• **Exercise**
Whatever the records contain, reproduce all of them exactly.

• **Entries shown**

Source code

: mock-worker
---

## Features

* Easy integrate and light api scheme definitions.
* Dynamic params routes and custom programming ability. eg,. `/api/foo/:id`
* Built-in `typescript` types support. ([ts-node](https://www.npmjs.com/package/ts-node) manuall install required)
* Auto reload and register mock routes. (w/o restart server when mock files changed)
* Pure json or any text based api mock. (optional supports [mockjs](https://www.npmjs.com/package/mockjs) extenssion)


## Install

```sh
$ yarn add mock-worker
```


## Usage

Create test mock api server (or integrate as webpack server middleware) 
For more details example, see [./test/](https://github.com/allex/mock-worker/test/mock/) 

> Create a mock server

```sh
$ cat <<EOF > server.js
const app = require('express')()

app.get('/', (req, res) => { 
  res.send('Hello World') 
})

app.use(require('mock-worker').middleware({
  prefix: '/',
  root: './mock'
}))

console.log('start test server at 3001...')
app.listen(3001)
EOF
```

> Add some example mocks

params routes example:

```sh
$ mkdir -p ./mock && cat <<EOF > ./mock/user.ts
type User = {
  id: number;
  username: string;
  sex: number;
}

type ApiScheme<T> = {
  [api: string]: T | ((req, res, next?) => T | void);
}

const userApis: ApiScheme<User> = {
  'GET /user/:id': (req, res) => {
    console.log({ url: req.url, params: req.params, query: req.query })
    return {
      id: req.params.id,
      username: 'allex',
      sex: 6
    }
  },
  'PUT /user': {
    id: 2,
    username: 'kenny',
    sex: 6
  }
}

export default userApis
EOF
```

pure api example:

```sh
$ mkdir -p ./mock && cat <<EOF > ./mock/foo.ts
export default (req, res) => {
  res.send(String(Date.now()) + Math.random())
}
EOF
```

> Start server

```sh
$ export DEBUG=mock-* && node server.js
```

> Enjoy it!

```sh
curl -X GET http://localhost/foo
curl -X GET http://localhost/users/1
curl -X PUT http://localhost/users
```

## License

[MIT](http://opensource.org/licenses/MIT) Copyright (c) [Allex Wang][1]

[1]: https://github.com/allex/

• **Reply**
Source code

: mock-worker
---

## Features

* Easy integrate and light api scheme definitions.
* Dynamic params routes and custom programming ability. eg,. `/api/foo/:id`
* Built-in `typescript` types support. ([ts-node](https://www.npmjs.com/package/ts-node) manuall install required)
* Auto reload and register mock routes. (w/o restart server when mock files changed)
* Pure json or any text based api mock. (optional supports [mockjs](https://www.npmjs.com/package/mockjs) extenssion)


## Install

```sh
$ yarn add mock-worker
```


## Usage

Create test mock api server (or integrate as webpack server middleware) 
For more details example, see [./test/](https://github.com/allex/mock-worker/test/mock/) 

> Create a mock server

```sh
$ cat <<EOF > server.js
const app = require('express')()

app.get('/', (req, res) => { 
  res.send('Hello World') 
})

app.use(require('mock-worker').middleware({
  prefix: '/',
  root: './mock'
}))

console.log('start test server at 3001...')
app.listen(3001)
EOF
```

> Add some example mocks

params routes example:

```sh
$ mkdir -p ./mock && cat <<EOF > ./mock/user.ts
type User = {
  id: number;
  username: string;
  sex: number;
}

type ApiScheme<T> = {
  [api: string]: T | ((req, res, next?) => T | void);
}

const userApis: ApiScheme<User> = {
  'GET /user/:id': (req, res) => {
    console.log({ url: req.url, params: req.params, query: req.query })
    return {
      id: req.params.id,
      username: 'allex',
      sex: 6
    }
  },
  'PUT /user': {
    id: 2,
    username: 'kenny',
    sex: 6
  }
}

export default userApis
EOF
```

pure api example:

```sh
$ mkdir -p ./mock && cat <<EOF > ./mock/foo.ts
export default (req, res) => {
  res.send(String(Date.now()) + Math.random())
}
EOF
```

> Start server

```sh
$ export DEBUG=mock-* && node server.js
```

> Enjoy it!

```sh
curl -X GET http://localhost/foo
curl -X GET http://localhost/users/1
curl -X PUT http://localhost/users
```

## License

[MIT](http://opensource.org/licenses/MIT) Copyright (c) [Allex Wang][1]

[1]: https://github.com/allex/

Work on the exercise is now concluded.